**Required action:** All lines from the one containing "DApp University Bootcamp" through the end of the data below must be reproduced exactly, and no others.
--- Given entries Enclosed Below ---
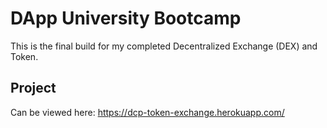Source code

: # DApp University Bootcamp
This is the final build for my completed Decentralized Exchange (DEX) and Token. 

## Project
Can be viewed here: https://dcp-token-exchange.herokuapp.com/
--- End of Enclosed Given entries ---
**Result for this task:**
: # DApp University Bootcamp
This is the final build for my completed Decentralized Exchange (DEX) and Token. 

## Project
Can be viewed here: https://dcp-token-exchange.herokuapp.com/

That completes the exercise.